El Universal
¿Cómo puede ofenderse a una persona? No solamente valiéndonos de insultos, sino también de observaciones, comentarios o silencios. Y a veces se ofende sin querer como cuando se confunde a un asno con un burro. Tomé de una novela de Canetti el siguiente veredicto: basta situar históricamente a un hombre para predecir sus movimientos o anticiparse a sus acciones: es decir ponerlo en la mira. Si en verdad se quiere dominar a una persona es necesario saber de dónde provienen sus ideas y sus opiniones: conocer, en suma, su educación sentimental. No me seduce totalmente esta idea porque creo que en el caso de una mujer esta sentencia se va de bruces. Me declaro incompetente para comprender la atracción que una mujer ejerce sobre de mí aun cuando conozca todos los detalles de su historia personal o incluso de su anatomía.
Desear que los otros desaparezcan es una de mis peores aficiones (lo sabemos: el infierno son los otros), aunque sólo se vuelve ofensa cuando se los haces saber; de lo contrario seguimos entre amigos. Una palabra mal entendida es capaz de causar una guerra en situaciones extraordinarias y la mujer que se dice enamorada de ti se marcha cuando le haces una observación acerca de su rostro abominable. Por supuesto quien humilla a una mujer haciendo referencia a que su fealdad merece la horca: eso es una patanería que no tiene perdón. En cambio, a las bellas no se les debe tolerar demasiadas necedades pues su belleza es un bien que ellas deberían agradecer todos los días con estricta devoción. Lo contrario no es del todo deseable porque una belleza sin malicia es como una manzana de plástico. Desde mi humilde opinión una mujer hermosa cesa de serlo o cuando está desnuda o cuando está junto a otras mujeres (la soledad aumenta la belleza). El escritor Kingsley Amis solía decir —según cuenta su hijo— que lo que más apreciaba de una mujer desnuda eran sus ojos. Se concentraba en sus pupilas y era entonces cuando encontraba de nuevo el misterio.
Qué sencillo es herir la susceptibilidad de una persona en México. Las causas son de lo más diverso: si no atiendes una llamada telefónica porque estás dormido o no tienes deseos de responder eres de inmediato objeto de un proceso judicial que se lleva a cabo en la cabeza del ofendido. Si organizas una reunión has de entrada ofendido a una docena de personas a quienes no convocaste a tu mesa. Lo mismo sucede cuando intentas ejercer la crítica pues los aludidos suelen dividirla en “halagos” y “ofensas” otorgando a las segundas un peso desmesurado.

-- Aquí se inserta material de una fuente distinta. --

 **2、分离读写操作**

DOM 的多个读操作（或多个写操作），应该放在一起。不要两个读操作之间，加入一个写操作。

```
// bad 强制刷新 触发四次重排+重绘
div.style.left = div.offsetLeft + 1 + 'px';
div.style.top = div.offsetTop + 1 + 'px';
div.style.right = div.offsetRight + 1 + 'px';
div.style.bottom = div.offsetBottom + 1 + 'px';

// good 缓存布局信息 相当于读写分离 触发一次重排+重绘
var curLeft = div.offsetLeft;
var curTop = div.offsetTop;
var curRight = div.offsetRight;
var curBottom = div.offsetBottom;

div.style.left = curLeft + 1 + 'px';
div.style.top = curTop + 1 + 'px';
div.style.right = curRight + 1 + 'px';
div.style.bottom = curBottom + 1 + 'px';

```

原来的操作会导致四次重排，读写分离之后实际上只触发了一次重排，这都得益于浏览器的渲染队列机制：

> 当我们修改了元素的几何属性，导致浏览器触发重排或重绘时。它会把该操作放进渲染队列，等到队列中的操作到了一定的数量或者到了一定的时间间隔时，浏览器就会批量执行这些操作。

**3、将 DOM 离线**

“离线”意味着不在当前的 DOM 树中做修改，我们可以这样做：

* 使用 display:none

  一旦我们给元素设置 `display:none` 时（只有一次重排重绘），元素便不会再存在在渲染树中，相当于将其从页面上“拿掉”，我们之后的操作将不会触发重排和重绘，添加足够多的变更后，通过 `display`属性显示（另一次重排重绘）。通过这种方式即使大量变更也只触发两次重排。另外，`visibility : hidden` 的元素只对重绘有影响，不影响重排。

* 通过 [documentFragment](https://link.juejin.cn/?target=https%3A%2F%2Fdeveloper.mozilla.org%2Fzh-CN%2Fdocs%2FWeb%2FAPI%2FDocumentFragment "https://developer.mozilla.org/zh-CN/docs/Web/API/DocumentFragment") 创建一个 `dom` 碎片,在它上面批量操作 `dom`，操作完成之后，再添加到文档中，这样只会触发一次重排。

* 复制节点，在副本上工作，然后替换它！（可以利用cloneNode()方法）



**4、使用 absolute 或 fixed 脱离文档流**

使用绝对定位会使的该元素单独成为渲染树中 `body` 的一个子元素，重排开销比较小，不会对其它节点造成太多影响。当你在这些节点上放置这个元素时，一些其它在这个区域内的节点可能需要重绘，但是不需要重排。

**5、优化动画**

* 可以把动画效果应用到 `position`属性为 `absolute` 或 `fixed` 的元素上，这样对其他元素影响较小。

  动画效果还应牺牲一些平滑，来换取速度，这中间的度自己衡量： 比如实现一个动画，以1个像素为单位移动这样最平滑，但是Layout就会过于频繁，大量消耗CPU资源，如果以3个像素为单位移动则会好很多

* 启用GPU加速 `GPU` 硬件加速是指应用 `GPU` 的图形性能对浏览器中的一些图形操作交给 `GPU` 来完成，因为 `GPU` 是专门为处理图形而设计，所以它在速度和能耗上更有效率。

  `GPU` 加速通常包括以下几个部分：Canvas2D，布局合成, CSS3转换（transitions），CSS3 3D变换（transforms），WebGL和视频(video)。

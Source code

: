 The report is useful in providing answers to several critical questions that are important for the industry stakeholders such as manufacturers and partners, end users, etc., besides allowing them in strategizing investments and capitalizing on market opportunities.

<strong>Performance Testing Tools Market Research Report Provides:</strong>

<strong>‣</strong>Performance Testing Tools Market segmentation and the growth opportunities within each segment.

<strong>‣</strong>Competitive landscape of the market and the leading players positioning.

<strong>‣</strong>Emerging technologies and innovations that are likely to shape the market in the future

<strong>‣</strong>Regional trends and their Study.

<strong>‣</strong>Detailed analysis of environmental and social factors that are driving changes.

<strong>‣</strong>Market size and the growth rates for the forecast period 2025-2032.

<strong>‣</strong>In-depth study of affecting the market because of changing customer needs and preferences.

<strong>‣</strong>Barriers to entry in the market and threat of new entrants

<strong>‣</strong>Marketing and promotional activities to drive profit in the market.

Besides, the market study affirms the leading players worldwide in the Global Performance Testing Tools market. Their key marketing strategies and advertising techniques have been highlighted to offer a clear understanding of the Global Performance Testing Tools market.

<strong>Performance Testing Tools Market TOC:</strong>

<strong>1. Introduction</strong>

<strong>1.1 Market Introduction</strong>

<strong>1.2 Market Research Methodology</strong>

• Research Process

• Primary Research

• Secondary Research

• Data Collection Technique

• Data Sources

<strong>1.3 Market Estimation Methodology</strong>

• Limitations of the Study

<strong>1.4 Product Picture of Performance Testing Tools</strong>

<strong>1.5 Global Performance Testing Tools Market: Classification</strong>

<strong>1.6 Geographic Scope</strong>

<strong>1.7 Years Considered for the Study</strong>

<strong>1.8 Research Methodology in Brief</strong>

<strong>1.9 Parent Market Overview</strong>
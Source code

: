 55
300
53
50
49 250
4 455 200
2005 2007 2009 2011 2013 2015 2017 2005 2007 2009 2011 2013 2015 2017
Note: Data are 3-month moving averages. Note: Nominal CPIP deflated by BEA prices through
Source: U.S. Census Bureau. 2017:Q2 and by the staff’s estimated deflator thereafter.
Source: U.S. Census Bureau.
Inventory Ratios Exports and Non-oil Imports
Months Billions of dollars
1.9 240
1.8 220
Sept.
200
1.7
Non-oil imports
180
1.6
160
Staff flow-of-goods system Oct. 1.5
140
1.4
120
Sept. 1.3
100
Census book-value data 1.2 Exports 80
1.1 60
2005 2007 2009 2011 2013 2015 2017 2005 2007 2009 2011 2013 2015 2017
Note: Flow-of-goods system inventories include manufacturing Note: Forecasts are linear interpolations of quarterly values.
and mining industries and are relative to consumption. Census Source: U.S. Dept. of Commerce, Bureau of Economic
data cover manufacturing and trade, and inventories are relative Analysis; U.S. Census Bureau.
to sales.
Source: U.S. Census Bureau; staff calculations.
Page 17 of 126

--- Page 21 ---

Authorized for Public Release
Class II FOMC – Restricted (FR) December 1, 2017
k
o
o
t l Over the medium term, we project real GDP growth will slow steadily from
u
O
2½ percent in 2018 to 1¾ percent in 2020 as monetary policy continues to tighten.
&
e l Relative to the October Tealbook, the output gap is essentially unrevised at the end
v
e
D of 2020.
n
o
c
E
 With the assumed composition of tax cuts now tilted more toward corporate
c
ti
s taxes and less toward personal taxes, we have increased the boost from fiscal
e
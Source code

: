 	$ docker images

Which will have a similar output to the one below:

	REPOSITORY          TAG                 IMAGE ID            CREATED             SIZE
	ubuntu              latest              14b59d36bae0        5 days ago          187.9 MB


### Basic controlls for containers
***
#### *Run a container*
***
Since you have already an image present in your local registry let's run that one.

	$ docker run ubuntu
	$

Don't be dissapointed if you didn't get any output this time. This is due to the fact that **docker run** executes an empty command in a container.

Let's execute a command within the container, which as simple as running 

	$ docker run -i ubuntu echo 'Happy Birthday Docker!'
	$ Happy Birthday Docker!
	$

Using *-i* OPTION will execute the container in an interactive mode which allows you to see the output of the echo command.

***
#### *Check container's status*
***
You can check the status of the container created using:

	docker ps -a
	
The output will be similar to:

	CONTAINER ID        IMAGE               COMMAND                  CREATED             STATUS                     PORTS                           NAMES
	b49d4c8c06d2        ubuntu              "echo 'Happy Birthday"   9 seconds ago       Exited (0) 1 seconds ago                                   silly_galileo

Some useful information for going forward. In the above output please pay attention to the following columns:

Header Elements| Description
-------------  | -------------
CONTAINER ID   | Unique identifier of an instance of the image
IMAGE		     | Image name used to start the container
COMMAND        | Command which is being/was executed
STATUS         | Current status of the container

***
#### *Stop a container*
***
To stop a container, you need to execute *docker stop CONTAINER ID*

Buscan con lupa la desaprobación y el escarnio para en seguida lamentarse: les debe ser muy excitante.
Frente a esta sensibilidad extrema a veces he optado por ser aún más descarado o provocador en mis juicios: “Señor, con todo respeto usted me parece emergido de la garganta de un cerdo”. Si de todas maneras vas a ofender pues es mejor hacerlo abiertamente. No obstante es la cortesía, en mi opinión, una de las virtudes más reconfortantes y eficaces que conozco. Ser cortés no es ser hipócrita, sino ejercer la sabiduría en lo que respecta al conocimiento de los demás. No encuentro una manera más elegante de desentenderse del mundo. Si doy por sentado que buena parte de las personas me son odiosas entonces ser cortés es un magnífico método para administrar o paliar mis fobias. Y aún así no estás salvado: muchos se ofenden porque consideran la cortesía una ausencia de honradez o sinceridad. Esto es un dislate porque debido a la experiencia sabemos que la sinceridad en muchos casos suele causar grandes estragos.
Lo que no deja de sorprenderme es que siendo los mexicanos tan susceptibles como son, acepten sin más el aumento de impuestos que les impone una opulenta clase política (una clase en apariencia imposible de ofender). Qué extraño es este comportamiento. Acaso es que lo que somos en el ámbito de la intimidad se encuentra divorciado de lo que somos a la hora de habitar el espacio público. Qué amor por la ofensa se respira en esta sociedad.